ASSIGNMENT:
The answer must consist of each line below that contains the string "tools".

____

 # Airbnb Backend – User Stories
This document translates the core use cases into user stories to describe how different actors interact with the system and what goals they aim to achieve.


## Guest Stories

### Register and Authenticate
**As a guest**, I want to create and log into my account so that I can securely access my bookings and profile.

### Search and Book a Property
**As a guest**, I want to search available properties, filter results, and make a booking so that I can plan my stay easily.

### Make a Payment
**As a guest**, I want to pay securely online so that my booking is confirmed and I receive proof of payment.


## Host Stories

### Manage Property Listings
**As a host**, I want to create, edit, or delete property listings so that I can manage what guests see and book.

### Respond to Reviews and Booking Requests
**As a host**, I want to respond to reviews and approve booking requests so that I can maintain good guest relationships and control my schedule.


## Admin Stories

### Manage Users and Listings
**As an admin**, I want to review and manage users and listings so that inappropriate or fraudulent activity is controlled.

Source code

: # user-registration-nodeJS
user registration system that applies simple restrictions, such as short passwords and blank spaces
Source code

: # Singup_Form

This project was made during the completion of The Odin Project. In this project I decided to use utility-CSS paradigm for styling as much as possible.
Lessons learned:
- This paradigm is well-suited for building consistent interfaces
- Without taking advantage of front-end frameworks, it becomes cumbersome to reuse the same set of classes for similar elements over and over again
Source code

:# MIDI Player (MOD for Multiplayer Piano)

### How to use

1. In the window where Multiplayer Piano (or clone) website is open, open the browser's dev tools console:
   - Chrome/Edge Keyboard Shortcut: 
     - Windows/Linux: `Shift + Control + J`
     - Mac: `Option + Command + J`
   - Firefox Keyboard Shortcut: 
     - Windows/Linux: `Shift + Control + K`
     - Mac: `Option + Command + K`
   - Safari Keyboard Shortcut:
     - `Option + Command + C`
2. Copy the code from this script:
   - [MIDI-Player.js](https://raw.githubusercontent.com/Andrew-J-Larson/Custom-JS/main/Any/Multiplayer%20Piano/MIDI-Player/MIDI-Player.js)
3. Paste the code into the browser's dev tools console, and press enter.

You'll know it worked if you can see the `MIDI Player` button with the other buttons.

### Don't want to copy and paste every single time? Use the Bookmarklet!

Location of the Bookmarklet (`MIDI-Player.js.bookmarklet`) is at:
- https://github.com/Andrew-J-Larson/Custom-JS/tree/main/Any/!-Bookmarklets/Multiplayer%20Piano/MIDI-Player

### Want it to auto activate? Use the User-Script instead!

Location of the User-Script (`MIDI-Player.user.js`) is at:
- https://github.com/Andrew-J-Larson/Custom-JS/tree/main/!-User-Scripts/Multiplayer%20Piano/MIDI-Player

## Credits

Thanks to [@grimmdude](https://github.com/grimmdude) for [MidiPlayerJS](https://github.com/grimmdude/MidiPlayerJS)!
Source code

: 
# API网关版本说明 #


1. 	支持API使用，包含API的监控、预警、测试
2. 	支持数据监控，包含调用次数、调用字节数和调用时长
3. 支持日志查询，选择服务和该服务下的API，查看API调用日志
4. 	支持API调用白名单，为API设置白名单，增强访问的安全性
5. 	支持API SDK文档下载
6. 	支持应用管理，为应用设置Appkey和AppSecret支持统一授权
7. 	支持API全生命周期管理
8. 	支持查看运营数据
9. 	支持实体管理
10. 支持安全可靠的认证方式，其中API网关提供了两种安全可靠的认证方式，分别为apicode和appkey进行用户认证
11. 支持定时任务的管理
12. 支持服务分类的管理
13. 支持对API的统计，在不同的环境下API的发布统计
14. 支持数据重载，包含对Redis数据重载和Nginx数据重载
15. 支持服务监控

____

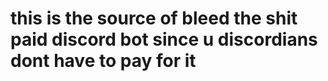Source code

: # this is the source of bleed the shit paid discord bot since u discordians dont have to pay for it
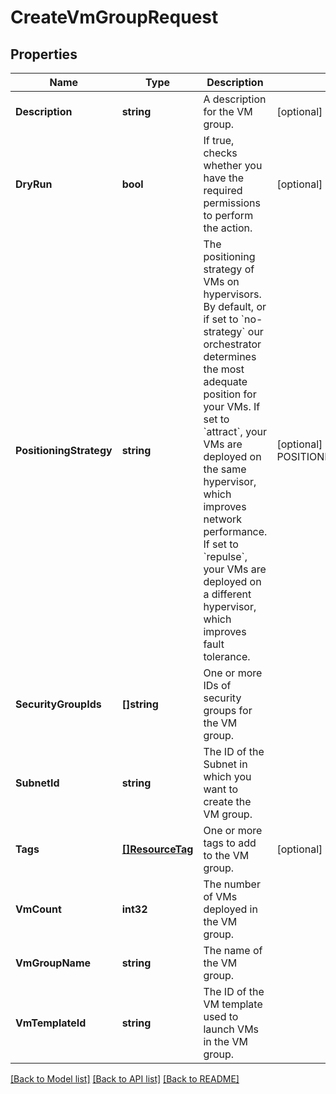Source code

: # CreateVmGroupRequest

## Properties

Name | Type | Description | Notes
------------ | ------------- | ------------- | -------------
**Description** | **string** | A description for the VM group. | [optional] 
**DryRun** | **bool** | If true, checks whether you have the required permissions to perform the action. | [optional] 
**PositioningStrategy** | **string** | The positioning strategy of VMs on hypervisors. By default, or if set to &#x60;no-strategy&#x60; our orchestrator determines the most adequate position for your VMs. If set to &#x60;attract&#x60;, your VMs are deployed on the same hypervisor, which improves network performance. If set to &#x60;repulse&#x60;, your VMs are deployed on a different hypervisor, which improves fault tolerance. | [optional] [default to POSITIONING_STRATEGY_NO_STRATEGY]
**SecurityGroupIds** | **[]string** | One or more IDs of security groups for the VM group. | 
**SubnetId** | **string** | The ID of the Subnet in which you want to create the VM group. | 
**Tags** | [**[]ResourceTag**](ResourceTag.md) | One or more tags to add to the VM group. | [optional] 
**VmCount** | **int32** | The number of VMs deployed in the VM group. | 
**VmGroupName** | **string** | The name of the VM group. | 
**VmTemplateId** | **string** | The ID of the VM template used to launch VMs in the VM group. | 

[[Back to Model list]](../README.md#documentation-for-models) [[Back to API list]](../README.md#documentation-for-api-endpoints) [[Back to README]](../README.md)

____

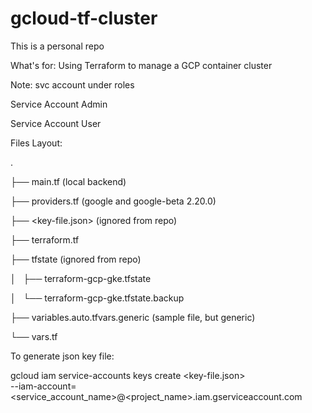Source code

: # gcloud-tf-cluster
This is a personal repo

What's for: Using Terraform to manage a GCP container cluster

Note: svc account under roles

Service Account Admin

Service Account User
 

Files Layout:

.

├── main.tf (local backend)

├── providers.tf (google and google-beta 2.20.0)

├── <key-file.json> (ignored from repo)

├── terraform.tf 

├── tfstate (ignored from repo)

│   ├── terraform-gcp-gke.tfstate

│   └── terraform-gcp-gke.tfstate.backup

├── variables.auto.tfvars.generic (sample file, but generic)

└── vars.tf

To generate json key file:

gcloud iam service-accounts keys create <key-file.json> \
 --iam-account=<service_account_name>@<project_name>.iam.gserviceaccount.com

____

EXPECTED OUTPUT:
1. In the window where Multiplayer Piano (or clone) website is open, open the browser's dev tools console:
3. Paste the code into the browser's dev tools console, and press enter.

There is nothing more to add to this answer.